#45 First Day of Spring...and Cownose Rays

The first day of spring brought us beautiful weather conditions and an array of interesting sightings. We spotted an unidentified shark (which we believe could have been a thresher shark based on its size and appearance), a leatherback sea turtle, and 3 right whale mom/calf pairs all within approximately 1 nautical mile of each other. We also observed 7 groups of cownose rays (Rhinoptera bonasus). While it is not atypical to see cownose rays this time of year in the Central EWS area, this was our first sighting of the season.

Since we broke track for one of these sightings, we were able to snap a few quick photos of the rays before returning to our survey, one of which you can see below. From a distance, these groups of rays, which varied from 50-150 individuals, look similar to water lilies floating on the surface of the water.

Cownose rays (aka: cowfish and skeete) get their name because of their squared, indented snout that resembles a cow’s nose.
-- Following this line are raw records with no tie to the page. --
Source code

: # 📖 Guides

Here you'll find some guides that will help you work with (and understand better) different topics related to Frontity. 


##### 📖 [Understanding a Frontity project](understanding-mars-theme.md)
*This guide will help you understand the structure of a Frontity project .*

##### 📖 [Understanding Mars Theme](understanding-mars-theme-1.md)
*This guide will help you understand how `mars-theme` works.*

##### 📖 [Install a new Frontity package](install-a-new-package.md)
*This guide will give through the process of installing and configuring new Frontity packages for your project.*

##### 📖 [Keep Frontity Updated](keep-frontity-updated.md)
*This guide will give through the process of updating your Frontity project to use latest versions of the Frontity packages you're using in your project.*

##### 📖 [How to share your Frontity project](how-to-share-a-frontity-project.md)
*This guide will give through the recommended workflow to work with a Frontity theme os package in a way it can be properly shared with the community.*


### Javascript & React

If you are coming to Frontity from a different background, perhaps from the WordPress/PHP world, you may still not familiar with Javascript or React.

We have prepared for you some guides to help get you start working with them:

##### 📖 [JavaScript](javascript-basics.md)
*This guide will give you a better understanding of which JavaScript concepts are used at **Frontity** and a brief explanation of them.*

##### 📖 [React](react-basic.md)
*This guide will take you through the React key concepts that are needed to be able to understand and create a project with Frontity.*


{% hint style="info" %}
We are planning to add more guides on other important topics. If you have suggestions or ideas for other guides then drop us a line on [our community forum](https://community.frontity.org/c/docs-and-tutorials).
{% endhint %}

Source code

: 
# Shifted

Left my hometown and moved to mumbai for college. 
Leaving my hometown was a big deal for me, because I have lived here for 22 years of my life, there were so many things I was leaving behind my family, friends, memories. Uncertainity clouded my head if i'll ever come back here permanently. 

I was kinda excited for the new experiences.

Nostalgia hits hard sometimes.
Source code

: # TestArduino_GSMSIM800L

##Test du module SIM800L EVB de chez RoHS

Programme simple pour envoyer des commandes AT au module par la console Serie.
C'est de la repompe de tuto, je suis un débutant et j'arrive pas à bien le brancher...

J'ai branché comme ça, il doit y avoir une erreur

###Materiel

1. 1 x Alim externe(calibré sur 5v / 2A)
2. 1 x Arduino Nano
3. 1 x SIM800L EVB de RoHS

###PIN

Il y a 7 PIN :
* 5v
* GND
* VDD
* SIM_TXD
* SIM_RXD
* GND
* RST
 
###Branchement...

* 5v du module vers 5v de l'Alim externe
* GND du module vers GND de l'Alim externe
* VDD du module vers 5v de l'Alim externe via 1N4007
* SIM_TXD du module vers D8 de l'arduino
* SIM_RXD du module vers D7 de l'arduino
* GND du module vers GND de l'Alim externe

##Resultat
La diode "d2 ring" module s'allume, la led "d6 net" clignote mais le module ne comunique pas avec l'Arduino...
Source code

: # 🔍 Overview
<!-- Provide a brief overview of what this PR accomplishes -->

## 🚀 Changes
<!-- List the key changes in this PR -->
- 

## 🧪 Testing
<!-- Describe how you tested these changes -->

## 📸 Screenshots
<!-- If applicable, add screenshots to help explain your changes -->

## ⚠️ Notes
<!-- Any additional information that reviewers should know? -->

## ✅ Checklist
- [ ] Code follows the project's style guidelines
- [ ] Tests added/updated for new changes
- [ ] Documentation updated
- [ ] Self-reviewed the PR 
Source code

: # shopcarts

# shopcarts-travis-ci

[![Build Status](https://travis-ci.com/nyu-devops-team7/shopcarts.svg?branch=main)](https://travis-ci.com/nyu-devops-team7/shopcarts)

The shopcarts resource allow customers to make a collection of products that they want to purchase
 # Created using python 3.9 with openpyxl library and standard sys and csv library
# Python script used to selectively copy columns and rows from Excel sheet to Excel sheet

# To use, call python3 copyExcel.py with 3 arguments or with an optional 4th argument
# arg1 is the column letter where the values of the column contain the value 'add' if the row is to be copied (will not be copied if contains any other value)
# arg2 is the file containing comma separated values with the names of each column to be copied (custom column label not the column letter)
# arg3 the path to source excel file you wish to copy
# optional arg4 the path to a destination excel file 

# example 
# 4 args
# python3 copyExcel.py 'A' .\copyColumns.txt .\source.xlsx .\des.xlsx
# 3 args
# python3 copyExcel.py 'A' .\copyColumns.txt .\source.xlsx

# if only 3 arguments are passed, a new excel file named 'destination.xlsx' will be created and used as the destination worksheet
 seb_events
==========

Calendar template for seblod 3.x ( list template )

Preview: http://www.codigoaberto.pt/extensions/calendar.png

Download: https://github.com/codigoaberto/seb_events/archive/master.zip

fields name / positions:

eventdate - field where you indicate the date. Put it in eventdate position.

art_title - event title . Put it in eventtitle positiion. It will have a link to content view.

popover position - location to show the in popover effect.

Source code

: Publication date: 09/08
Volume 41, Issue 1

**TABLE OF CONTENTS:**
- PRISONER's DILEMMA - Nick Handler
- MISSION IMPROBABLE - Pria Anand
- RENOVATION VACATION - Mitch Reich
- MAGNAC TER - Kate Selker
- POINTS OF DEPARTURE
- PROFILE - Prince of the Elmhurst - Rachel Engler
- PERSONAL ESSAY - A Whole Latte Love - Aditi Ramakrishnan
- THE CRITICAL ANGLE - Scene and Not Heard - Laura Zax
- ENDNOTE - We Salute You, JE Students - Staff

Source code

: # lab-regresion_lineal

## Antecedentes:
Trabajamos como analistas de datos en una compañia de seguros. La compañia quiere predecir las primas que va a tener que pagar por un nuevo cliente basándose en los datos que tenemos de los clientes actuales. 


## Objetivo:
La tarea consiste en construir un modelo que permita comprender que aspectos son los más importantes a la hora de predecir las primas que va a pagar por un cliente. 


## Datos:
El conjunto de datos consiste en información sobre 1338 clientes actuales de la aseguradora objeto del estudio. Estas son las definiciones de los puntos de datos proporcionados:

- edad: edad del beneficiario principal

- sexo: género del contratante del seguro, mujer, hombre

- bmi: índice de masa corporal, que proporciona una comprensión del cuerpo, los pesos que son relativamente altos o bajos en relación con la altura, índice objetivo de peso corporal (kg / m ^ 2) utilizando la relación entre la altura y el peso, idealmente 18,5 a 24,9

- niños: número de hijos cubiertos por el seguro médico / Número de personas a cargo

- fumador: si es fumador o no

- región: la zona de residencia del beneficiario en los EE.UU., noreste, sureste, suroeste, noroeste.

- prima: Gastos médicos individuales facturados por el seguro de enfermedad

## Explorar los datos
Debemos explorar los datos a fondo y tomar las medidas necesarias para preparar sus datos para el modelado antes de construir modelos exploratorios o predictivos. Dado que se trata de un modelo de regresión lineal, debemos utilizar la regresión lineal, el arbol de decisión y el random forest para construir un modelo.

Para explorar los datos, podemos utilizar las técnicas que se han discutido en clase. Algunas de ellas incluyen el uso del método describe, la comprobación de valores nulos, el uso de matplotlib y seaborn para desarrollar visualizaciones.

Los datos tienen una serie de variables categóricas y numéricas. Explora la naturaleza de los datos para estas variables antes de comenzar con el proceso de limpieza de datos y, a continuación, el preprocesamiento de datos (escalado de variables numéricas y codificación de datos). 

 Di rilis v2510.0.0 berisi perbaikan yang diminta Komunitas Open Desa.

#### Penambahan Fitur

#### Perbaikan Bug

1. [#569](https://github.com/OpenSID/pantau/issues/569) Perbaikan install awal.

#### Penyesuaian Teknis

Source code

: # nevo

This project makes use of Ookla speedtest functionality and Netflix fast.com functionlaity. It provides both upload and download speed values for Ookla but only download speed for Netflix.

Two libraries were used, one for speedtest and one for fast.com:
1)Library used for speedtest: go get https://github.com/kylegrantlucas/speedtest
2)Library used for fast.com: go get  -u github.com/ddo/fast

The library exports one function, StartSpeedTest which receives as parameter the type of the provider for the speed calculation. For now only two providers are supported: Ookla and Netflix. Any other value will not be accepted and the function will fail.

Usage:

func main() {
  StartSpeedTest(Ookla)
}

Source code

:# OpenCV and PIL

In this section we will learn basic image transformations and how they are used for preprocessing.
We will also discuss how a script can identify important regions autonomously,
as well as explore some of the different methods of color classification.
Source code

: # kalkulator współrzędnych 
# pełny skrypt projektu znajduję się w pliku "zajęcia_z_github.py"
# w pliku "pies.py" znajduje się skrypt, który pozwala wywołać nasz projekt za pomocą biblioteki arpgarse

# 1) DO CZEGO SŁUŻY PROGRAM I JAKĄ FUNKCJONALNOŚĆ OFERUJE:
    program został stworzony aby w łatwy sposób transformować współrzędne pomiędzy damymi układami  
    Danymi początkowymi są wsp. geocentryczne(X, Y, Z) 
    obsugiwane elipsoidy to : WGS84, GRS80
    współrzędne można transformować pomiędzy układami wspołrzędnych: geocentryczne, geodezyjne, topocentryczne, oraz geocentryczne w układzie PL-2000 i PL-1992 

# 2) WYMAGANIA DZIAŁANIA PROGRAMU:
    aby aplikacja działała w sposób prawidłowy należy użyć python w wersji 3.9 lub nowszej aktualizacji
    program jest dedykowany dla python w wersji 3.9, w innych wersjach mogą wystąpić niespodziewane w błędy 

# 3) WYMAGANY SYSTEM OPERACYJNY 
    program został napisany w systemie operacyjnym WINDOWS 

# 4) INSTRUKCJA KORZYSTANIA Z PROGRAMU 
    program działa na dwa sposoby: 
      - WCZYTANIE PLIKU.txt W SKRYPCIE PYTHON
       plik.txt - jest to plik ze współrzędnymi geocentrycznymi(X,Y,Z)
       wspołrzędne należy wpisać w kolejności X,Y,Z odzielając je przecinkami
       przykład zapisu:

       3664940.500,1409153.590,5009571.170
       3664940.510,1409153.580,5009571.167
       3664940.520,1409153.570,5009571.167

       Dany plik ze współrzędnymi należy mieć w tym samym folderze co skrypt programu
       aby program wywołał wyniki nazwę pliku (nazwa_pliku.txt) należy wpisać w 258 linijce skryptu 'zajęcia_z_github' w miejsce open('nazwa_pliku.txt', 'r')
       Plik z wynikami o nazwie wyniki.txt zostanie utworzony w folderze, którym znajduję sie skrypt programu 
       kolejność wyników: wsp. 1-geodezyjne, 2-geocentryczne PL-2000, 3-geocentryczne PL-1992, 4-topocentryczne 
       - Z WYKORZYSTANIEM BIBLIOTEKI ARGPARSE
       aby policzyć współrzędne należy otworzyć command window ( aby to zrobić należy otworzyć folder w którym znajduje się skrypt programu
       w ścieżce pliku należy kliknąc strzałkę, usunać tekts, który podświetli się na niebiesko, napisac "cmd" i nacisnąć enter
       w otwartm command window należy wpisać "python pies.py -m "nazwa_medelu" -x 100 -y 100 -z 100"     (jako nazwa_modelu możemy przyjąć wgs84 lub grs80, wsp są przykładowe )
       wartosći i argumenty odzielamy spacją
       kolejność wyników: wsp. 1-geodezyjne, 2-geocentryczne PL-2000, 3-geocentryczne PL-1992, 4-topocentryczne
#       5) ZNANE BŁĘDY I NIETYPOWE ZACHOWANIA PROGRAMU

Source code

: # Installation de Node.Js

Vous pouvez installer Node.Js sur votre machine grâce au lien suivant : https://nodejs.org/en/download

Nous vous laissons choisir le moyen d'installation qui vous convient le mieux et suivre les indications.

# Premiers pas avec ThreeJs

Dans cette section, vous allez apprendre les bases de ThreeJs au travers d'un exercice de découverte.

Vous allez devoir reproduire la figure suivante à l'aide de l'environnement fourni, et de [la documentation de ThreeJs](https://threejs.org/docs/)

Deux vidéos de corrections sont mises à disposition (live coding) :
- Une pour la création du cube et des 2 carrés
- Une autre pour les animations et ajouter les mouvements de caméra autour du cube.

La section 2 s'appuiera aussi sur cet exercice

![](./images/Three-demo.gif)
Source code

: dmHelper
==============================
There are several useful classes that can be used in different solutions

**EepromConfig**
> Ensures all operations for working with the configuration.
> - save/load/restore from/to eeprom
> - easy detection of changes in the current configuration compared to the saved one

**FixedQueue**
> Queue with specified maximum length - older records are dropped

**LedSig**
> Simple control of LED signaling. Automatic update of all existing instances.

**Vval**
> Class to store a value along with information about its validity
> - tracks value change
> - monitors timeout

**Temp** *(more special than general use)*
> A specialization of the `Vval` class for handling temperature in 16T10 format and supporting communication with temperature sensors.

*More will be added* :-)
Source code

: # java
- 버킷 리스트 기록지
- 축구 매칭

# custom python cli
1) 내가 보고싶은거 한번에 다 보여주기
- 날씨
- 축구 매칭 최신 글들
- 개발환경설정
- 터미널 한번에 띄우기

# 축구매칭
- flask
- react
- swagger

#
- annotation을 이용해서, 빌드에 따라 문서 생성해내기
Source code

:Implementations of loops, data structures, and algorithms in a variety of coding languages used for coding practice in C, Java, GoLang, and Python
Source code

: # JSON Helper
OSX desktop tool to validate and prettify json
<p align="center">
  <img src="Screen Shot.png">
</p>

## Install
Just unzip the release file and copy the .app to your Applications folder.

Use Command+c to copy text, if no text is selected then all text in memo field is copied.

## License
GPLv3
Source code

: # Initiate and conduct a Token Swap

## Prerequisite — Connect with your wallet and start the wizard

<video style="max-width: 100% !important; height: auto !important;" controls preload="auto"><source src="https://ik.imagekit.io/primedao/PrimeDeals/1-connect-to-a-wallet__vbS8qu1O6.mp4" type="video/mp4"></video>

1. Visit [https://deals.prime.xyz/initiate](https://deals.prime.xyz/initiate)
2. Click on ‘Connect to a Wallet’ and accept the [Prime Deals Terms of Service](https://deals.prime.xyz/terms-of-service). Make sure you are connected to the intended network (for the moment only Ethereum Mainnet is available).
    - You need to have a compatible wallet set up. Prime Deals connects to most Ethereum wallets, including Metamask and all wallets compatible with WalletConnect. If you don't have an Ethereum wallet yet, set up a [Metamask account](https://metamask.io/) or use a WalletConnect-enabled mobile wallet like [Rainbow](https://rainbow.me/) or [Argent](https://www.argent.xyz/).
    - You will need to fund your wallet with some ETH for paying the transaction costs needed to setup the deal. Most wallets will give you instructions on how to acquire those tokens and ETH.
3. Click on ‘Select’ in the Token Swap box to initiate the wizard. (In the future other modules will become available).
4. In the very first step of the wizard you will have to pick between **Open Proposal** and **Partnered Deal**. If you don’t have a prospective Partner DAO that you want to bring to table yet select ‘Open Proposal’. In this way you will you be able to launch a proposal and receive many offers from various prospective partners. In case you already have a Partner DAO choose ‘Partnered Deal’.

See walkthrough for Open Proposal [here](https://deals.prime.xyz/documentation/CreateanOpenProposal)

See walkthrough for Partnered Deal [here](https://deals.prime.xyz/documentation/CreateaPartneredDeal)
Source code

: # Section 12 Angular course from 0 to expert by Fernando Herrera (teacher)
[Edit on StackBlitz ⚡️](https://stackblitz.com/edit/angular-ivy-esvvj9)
Their wingspan can reach up to 3 feet in length and they can weigh up to 50 pounds. Their distribution includes a large part of the western Atlantic (from New England to Florida), the Gulf of Mexico, and they can migrate as far south as Brazil. As migratory animals, it is believed that they move north in the spring and south in the fall in the Atlantic. So, perhaps the rays that we saw on the first day of spring were heading north. Based on the International Union for Conservation of Nature (IUCN) status, cownose rays are listed as "near-threatened". This means that although they do not qualify for "threatened" status, they could be considered threatened in the near future and the population should be re-evaluated regularly.


Learn how divers care for the cownose rays in the Giant Ocean Tank at the Aquarium! And here is an interesting video of the Aquarium's cownose ray swimming in the GOT.


  1. WOW! Amazing photo!

  2. That's really cool. I enjoy these updates. Kind of cheesey to put the big NEAQ water mark on the photo though. Who would steal your little 200 pixel tall picture? Actually think you should link to a bigger version (without a watermark) so we can really check it out. That's what most sites do these days.

  3. Hi Ben,

    Thank you for the compliment on our photograph. I would like to address the issues you have with our policy for sharing photographs. I am not sure why this photograph does not link to a larger (watermarked) version. Most of the other photographs on our blog do just that. I will look into this problem and see if I can fix this issue. As for the watermark issue, we have had situations where our photographs have ended up on blogs and social sites where no credit was given to us. The watermark is our way of insuring that our photos are always associated with our research.

    I am sorry that you do not like the watermarked version, but it is our policy and unfortunately, I cannot change it.

  4. Hi Ben,

    I would like to inform you that the issue with the photo linking to a larger size has been resolved. I also lightened the watermark.

  5. maybe you guys (the NEAQ) could maybe create a wallpaper page - i know for myself i'd love some of your great pix to be able to use as my desktop wallpaper. maybe put a watermark in the corner or the NEAQ logo or something?

    love the blogs!

  6. This is really cool. I have seen some up close pictures of this, but it is great to see it from far away! It's really beautiful.